Erected in the fourth century in honour of St. John the Baptist and Saint John the Evangelist, the Basilica of St. John Lateran (Basilica di San Giovanni in Laterano) is the most important of the four major basilicas, and is also the Cathedral of Rome.
Created under the orders of Constantine the Great in the fourth century, the Basilica of St. John Lateran was the first church built in Rome.
In the early fourth century the emperor Constantine stripped the Laterani family of their land in order to build the first Roman basilica.
Although over the years the church has lived through an earthquake and several fires, it has undergone various reconstructions and still retains its primitive form as well as a beautiful thirteenth-century cloister and an ancient baptistery that has been extensively restored.
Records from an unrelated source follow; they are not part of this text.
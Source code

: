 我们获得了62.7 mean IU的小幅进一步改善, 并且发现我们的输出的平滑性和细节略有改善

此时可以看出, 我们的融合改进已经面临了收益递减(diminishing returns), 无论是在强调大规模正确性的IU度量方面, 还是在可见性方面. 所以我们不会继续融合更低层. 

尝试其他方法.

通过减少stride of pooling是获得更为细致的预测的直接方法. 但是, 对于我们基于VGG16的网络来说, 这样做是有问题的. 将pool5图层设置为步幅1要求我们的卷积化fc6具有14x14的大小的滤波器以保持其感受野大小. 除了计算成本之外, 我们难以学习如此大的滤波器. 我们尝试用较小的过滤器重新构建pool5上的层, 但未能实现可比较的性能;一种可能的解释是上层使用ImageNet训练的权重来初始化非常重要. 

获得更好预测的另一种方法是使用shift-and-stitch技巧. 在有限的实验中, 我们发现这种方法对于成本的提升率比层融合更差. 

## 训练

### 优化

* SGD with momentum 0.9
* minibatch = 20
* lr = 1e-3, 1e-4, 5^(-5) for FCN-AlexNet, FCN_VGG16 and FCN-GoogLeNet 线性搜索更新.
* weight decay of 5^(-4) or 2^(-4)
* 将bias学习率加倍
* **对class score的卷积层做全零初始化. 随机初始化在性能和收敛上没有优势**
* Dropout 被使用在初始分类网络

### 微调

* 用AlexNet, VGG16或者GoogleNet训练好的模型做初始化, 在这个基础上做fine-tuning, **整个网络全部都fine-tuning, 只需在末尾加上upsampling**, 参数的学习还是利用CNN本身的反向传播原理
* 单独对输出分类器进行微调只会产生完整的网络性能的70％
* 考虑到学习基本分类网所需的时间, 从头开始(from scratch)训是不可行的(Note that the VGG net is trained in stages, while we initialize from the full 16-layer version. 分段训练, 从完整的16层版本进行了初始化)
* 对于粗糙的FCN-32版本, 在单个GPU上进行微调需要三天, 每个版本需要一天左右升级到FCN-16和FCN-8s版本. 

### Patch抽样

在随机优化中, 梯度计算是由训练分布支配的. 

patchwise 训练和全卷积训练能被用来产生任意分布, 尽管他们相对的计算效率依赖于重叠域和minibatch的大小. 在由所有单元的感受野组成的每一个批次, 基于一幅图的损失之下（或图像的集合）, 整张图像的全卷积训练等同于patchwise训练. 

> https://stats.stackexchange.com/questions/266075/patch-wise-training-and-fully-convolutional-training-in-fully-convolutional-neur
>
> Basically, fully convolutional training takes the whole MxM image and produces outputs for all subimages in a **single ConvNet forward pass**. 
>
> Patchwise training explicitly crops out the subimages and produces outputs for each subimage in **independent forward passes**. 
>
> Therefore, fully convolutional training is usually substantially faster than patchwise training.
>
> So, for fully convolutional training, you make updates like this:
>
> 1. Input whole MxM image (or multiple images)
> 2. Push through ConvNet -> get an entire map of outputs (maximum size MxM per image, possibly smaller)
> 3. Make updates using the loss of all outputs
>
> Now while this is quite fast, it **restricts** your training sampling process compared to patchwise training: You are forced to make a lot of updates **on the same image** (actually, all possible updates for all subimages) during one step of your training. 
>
The Basilica of St. John Lateran has played an important role in history, because it was here that all the popes were inaugurated up to 1870. Nowadays, the church has not lost the importance that it has always enjoyed because the Pope, as bishop of Rome, continues to hold the Maundy Thursday mass here.
The two-story portico on the main facade of the basilica dates from the eighteenth century, and is the place from which the pope gives his blessing on Maundy Thursday. At the top of the facade, imposing statues of Christ and the saints sculpted in the eighteenth century welcome the faithful.
The central bronze doors are the originals that were used in the Roman Curia, located in the Imperial Forums.
The basilica’s interior is grandiose and richly decorated, from the ceiling, to the floors adorned with mosaics, to the imposing columns and colossal statues.
In addition to being the cathedral of Rome, the Basilica of St. John Lateran is among the most beautiful churches in the city. Despite being one of the largest churches, it is not as memorable as Our Lady of the Conception or Basilica di San Clemente.
Piazza di San Giovanni in Laterano, 4.
Monday through Sunday: 7am to 6.30pm.
Metro: San Giovanni, line A.
Bus: lines 16, 81, 85, 87, 186, 650, 810, and 850.